NA PRIMEIRA leitura da Missa, lemos a passagem do Gênesis em que Abraão intercede pelos justos de Sodoma e Gomorra. O diálogo é uma das páginas mais comovedoras do Antigo Testamento. O Senhor está para destruir a cidade, atolada no pecado. No entanto, o patriarca, num tom reverente e confiado, insiste na petição de misericórdia com audácia crescente, como se estivesse se introduzindo no coração de Deus para sondar a sua compaixão e, ao mesmo tempo, despertá-la.
Já no Antigo Testamento, a essência da oração é esta: o homem se coloca entre o bem e o mal, o pecado e a culpa, a justiça e a misericórdia de Deus e move o Senhor a perdoar ou a dispensar os seus dons. Esta intercessão tem algo de misterioso: por um lado, é verdade que as nossas súplicas não podem mudar Deus, infinitamente perfeito; por outro lado, contudo, tendo estabelecido uma aliança com os homens, o Senhor quis, de alguma forma, fazer-se vulnerável: não é alheio ou indiferente às nossas súplicas, mas, pelo amor que nos tem, deu-nos o poder de tocar o Seu coração para nos conceder o que pedimos ou para tornar mais leve o castigo que merecíamos. É o que vemos muitas vezes quando os patriarcas intercedem pelo povo eleito.
No Evangelho, Jesus retoma essa maneira confiante de orar, mas a aperfeiçoa com uma novidade decisiva. Quando os apóstolos Lhe pedem que os ensine a orar, o Senhor faz-lhe ver que a primeira condição para rezar é chamar a Deus “Pai”, sentir-se filhos seus. Era uma convicção arraigada nos primeiros cristãos saberem que podiam dirigir-se a Deus como filhos amados. “A vida nova, trazida por Cristo, apresentava-se diante de seus olhos [dos primeiros cristãos] como uma vida de filhos amados por Deus. Não era uma verdade teórica ou abstrata, mas algo real que os enchia de uma alegria transbordante. Um bom exemplo disso é o grito que escapa ao apóstolo São João em sua primeira carta: Vede que grande presente de amor o Pai nos deu: sermos chamados filhos de Deus! E nós o somos!”[1].

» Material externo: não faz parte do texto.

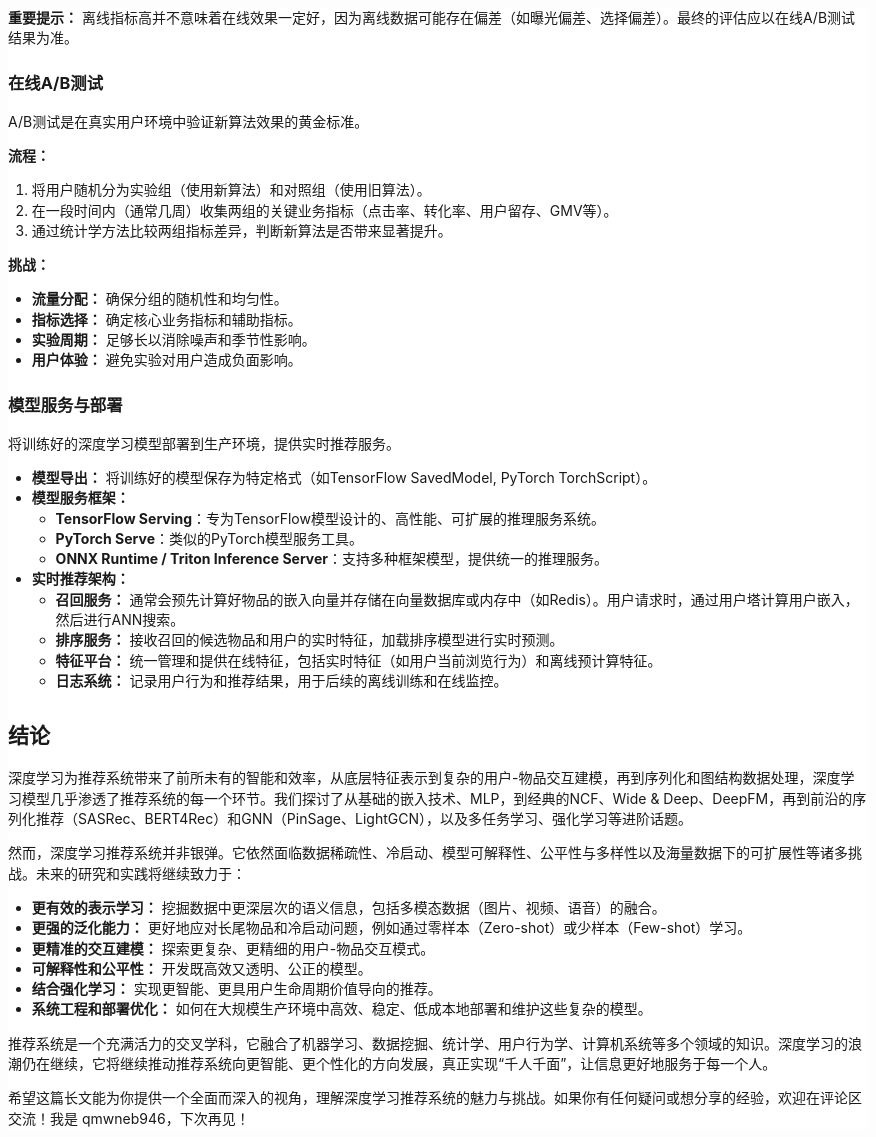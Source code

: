 **重要提示：** 离线指标高并不意味着在线效果一定好，因为离线数据可能存在偏差（如曝光偏差、选择偏差）。最终的评估应以在线A/B测试结果为准。

### 在线A/B测试

A/B测试是在真实用户环境中验证新算法效果的黄金标准。

**流程：**
1.  将用户随机分为实验组（使用新算法）和对照组（使用旧算法）。
2.  在一段时间内（通常几周）收集两组的关键业务指标（点击率、转化率、用户留存、GMV等）。
3.  通过统计学方法比较两组指标差异，判断新算法是否带来显著提升。

**挑战：**
*   **流量分配：** 确保分组的随机性和均匀性。
*   **指标选择：** 确定核心业务指标和辅助指标。
*   **实验周期：** 足够长以消除噪声和季节性影响。
*   **用户体验：** 避免实验对用户造成负面影响。

### 模型服务与部署

将训练好的深度学习模型部署到生产环境，提供实时推荐服务。

*   **模型导出：** 将训练好的模型保存为特定格式（如TensorFlow SavedModel, PyTorch TorchScript）。
*   **模型服务框架：**
    *   **TensorFlow Serving**：专为TensorFlow模型设计的、高性能、可扩展的推理服务系统。
    *   **PyTorch Serve**：类似的PyTorch模型服务工具。
    *   **ONNX Runtime / Triton Inference Server**：支持多种框架模型，提供统一的推理服务。
*   **实时推荐架构：**
    *   **召回服务：** 通常会预先计算好物品的嵌入向量并存储在向量数据库或内存中（如Redis）。用户请求时，通过用户塔计算用户嵌入，然后进行ANN搜索。
    *   **排序服务：** 接收召回的候选物品和用户的实时特征，加载排序模型进行实时预测。
    *   **特征平台：** 统一管理和提供在线特征，包括实时特征（如用户当前浏览行为）和离线预计算特征。
    *   **日志系统：** 记录用户行为和推荐结果，用于后续的离线训练和在线监控。

## 结论

深度学习为推荐系统带来了前所未有的智能和效率，从底层特征表示到复杂的用户-物品交互建模，再到序列化和图结构数据处理，深度学习模型几乎渗透了推荐系统的每一个环节。我们探讨了从基础的嵌入技术、MLP，到经典的NCF、Wide & Deep、DeepFM，再到前沿的序列化推荐（SASRec、BERT4Rec）和GNN（PinSage、LightGCN），以及多任务学习、强化学习等进阶话题。

然而，深度学习推荐系统并非银弹。它依然面临数据稀疏性、冷启动、模型可解释性、公平性与多样性以及海量数据下的可扩展性等诸多挑战。未来的研究和实践将继续致力于：
*   **更有效的表示学习：** 挖掘数据中更深层次的语义信息，包括多模态数据（图片、视频、语音）的融合。
*   **更强的泛化能力：** 更好地应对长尾物品和冷启动问题，例如通过零样本（Zero-shot）或少样本（Few-shot）学习。
*   **更精准的交互建模：** 探索更复杂、更精细的用户-物品交互模式。
*   **可解释性和公平性：** 开发既高效又透明、公正的模型。
*   **结合强化学习：** 实现更智能、更具用户生命周期价值导向的推荐。
*   **系统工程和部署优化：** 如何在大规模生产环境中高效、稳定、低成本地部署和维护这些复杂的模型。

推荐系统是一个充满活力的交叉学科，它融合了机器学习、数据挖掘、统计学、用户行为学、计算机系统等多个领域的知识。深度学习的浪潮仍在继续，它将继续推动推荐系统向更智能、更个性化的方向发展，真正实现“千人千面”，让信息更好地服务于每一个人。

希望这篇长文能为你提供一个全面而深入的视角，理解深度学习推荐系统的魅力与挑战。如果你有任何疑问或想分享的经验，欢迎在评论区交流！我是 qmwneb946，下次再见！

SÃO LUCAS refere que os apóstolos perguntaram a Jesus como rezar, depois de O verem fazer a sua oração “num certo lugar” (Lc 11, 1), que tradições muito antigas situam no alto do Monte das Oliveiras. Contemplando esta cena do Evangelho, o fundador do Opus Dei considerava que, também no nosso caso, quando, nas diferentes etapas da nossa existência, desejamos ter uma autêntica vida de oração, é o próprio Senhor que nos ensinará a orar com fruto: “Quem não se considere preparado, recorra a Jesus, como faziam os seus discípulos: Ensina-nos a orar (...). Não inventava nada quando - ao longo do meu ministério sacerdotal - repetia e repito incansavelmente esse conselho. Foi tirado da Escritura Santa; foi lá que o aprendi: Senhor, não sei dirigir-me a ti! Senhor, ensina-nos a orar! E logo vem toda essa assistência amorosa - luz, fogo, vento impetuoso - do Espírito Santo, que ateia a chama e a torna capaz de provocar incêndios de amor”[2].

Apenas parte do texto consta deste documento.